16. 妹はビーザスガチ勢
「む~ん」
今、俺の前ではビーザスの衣装を着たチアが腕を組んで唸っていた。
「チアちゃん、衣装に納得いかない所があった?」
「ううん、全然そんなことないよ! ルビィお姉ちゃんが作ってくれた服は本当に凄くてもう完璧! 光が当たった時の服の光り方とか色とかもまんまだし、色んな所の長さがチアの大きさに合わせてちゃんと計算されてるのが凄い!」
――う~む。……チアのビーザスガチ勢具合がちょっと気持ち悪い。
俺にはよく出来た衣装だなぐらいの印象しかなかったが、チア目線では更に細かく色合いや光沢具合の再現度までも評価していた様だ。
と言うかチアと一緒に毎週欠かさず番組は観ていたのだが、衣装の丈のバランスなんて意識した事も無かった。そして、丈のバランスをチアの体のサイズに合わせて調整して作っていたという事実は、ルビィさんの服飾に対する執念の強さを思わせる。
「でも……チアが着ても全然ビーザスにならない。ビーザスはもっと格好良くてキレイでエッチなの」
――そうか、ビーザスは格好良くて綺麗でエッチなのか……分かる。
俺がチアのビーザスに対する認識に深く頷き同意している間も、チアは鏡を見ながら難しい顔をして唸っていた。

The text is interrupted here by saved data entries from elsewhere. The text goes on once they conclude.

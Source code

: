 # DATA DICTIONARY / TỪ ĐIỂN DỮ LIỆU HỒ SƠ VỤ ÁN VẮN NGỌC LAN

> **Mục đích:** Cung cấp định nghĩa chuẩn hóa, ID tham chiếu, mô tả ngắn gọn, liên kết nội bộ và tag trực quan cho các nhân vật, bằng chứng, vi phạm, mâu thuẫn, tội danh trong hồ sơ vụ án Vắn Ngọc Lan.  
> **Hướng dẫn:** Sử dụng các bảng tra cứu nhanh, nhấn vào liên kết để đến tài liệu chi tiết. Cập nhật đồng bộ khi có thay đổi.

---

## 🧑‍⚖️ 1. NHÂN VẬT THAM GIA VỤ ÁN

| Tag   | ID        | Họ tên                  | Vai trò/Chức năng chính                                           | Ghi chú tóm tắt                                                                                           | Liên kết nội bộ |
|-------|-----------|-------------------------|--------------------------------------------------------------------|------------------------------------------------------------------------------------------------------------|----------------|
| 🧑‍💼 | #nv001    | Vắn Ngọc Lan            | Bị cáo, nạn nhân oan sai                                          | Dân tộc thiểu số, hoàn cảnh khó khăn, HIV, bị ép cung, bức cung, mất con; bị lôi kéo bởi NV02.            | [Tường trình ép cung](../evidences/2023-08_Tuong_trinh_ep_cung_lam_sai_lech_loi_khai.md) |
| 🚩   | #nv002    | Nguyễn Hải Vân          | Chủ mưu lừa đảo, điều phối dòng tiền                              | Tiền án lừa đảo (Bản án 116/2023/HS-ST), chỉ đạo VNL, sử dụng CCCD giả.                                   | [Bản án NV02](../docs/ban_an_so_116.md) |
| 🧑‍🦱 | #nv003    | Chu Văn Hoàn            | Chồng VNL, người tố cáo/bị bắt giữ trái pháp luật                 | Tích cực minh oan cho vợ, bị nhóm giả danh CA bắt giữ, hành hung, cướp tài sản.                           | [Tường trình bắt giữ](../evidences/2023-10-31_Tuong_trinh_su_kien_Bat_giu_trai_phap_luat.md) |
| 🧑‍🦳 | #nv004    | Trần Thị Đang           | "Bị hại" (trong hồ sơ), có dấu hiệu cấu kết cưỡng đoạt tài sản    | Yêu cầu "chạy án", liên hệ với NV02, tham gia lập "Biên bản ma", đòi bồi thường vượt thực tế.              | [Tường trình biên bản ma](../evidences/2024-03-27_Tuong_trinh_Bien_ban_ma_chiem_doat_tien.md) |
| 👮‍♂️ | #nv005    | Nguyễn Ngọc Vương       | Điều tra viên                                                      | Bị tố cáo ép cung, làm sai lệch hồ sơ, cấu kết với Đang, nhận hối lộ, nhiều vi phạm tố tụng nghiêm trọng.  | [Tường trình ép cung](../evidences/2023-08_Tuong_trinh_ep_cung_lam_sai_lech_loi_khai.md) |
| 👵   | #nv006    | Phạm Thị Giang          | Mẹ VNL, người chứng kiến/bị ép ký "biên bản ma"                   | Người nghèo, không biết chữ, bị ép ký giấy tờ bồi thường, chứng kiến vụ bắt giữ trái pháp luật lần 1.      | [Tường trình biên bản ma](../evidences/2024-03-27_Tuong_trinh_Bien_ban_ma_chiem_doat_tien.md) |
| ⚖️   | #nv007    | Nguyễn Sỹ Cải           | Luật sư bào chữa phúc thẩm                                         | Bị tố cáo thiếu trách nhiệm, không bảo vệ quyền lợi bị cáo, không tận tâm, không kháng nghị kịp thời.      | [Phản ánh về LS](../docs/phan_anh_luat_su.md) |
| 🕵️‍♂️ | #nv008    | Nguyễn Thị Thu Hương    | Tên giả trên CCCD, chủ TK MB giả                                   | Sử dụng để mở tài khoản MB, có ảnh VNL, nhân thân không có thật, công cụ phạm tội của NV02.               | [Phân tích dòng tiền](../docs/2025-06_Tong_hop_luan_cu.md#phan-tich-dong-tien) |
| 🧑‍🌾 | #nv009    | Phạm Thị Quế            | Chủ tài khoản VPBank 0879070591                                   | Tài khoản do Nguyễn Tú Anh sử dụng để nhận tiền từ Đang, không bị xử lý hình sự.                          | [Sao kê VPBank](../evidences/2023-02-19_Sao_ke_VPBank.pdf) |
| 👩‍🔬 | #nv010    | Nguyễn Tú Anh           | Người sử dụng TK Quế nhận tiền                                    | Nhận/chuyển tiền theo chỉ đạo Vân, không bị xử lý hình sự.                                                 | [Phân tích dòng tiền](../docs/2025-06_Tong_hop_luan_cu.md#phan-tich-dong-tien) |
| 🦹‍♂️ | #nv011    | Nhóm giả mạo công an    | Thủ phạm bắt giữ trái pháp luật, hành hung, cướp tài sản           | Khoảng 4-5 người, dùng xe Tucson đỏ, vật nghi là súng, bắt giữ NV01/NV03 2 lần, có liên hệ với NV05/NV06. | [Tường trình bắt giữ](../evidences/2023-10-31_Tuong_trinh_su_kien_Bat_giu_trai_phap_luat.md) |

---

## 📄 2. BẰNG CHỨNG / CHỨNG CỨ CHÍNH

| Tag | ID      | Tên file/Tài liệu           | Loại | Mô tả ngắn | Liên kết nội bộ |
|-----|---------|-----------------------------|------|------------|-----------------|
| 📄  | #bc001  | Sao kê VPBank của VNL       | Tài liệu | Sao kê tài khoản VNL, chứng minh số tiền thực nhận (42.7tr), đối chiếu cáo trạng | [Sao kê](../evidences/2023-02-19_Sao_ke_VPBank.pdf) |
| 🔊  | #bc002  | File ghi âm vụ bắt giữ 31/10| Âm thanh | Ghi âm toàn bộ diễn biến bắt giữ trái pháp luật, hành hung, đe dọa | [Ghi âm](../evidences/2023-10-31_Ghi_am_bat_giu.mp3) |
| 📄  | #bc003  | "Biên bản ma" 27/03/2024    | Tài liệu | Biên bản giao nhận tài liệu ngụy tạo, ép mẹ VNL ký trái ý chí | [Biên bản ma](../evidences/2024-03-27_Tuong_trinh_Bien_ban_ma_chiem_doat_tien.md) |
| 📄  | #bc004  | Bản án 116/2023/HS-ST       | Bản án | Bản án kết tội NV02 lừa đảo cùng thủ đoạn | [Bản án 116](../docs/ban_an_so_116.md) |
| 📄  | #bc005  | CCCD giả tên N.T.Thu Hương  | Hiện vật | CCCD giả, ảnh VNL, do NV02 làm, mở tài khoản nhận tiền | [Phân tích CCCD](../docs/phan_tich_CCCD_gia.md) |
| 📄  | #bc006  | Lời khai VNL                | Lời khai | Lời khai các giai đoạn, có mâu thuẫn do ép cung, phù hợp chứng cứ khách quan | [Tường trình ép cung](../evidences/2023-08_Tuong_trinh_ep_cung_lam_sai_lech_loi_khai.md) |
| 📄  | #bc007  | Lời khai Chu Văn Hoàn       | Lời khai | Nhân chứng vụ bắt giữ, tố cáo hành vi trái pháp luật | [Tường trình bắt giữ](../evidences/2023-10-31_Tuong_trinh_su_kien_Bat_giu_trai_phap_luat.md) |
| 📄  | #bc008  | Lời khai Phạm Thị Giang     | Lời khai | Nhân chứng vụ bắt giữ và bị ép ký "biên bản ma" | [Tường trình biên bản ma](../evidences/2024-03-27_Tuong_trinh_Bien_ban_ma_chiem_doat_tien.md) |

「にーちゃん、チアのおっぱいが大きかったらビーザスの服が似合うようになるかな?」
「実の兄に妹の胸の有無についてなんて聞くな。返答に困るだろ。と言うかチアの場合、胸云々じゃなくてそもそも身長が足りてないんだ。ビーザスの服がちゃんと着こなせるようになるのは、チアがもっと大きくなってからだろうな」
「むぅ~。次、学校で身長測る時までお預けかぁ~」
「いや、お前。次の身体測定までに何センチ身長伸ばす気なんだ?」
チアの発言に冷静にツッコミを入れつつ、チアの成長した姿を想像してみたが……。その結果、『ビーザスの衣装、チアには似合わなそう』という結論に至った。
ビーザスはスタイル抜群で妖艶な雰囲気を纏った大人の女性だ。チアのスタイルが将来どうなるかは知らないが、少なくとも暴走機関車で野生児の様なチアが、将来妖艶な雰囲気を纏えるかと考えるとそんなチアはまったく想像出来なかった。
「けど、まぁ良いんじゃないか? イメージと違っても大好きなビーザスの衣装なんだ。どんな服を着るかなんて個人の自由なんだし、そんなに気にしないで良いと思うけど」
俺が思い悩んでいるチアにそう言うと、チアは視線を鏡から俺へと移し「分かってないな~」とばかりにため息を吐き、やれやれと首を横に振った。
「にーちゃん、チアはビーザスの服が好きなんじゃなくてビーザスが好きなの。だからチアがビーザスのイメージを壊してまでこの服を着るのは許されないんだよ!」
高校生の俺にファンの道とは何ぞやと説く7歳児。どうやら我が妹は、少し見ない間に遥か遠くへと行ってしまっていたらしい。
「ほほぅ、チアちゃんはそっちタイプなのね」
「ルビィさん、そっちタイプとは?」
「えっとね、コスプレ好きの人にも色々なタイプが居るのよ。好きなキャラの服なら何でも着るって人とか、特定のアニメ制作会社の作品のキャラしか着ない人とか、中には異性キャラの衣装しか着ないとかも居るわね。そしてチアちゃんみたいにキャラへのリスペクトが強くて、キャラのイメージが崩れてしまうような衣装は着ないって層も居るのよ」
ほうほうとコスプレイヤー界隈の話を聞きつつ、そうは言ってもとチアに提案をする。
「まぁ、多少イメージとは違ったかもしれないけど、一応記念に写真は撮っとこうぜ。後で母さんや爺ちゃんに見せれば二人とも喜ぶと思うし」
「うん♪」
きっと可愛い衣装に身を包む娘や孫娘を見れば二人とも喜ぶだろう。
特に爺ちゃんには無理言って高価なゲーム機を2台も買って貰ったのだ。チアが元気に遊んでいる様子は見せておきたい。
そして何より、大好きなビーザスの衣装が手に入ったのだ。その衣装を着た自分がイメージと違ったからと言って、喜んでないはずもない。
チアはそれまで鏡を見て難しい顔をしていたのが嘘のように雰囲気をガラリと変え、ビーザスの真似をして勝気な笑みを作りポーズを執り出した。
「マハール君は撮らなくて良いの? 何なら私が撮ってあげようか?」
「……いえ、俺は大丈夫です」
チアは良いとして、流石に俺はコスプレ姿を家族に見せるのはちょっと恥ずかしい。15歳の男子は多感な年頃なのだ。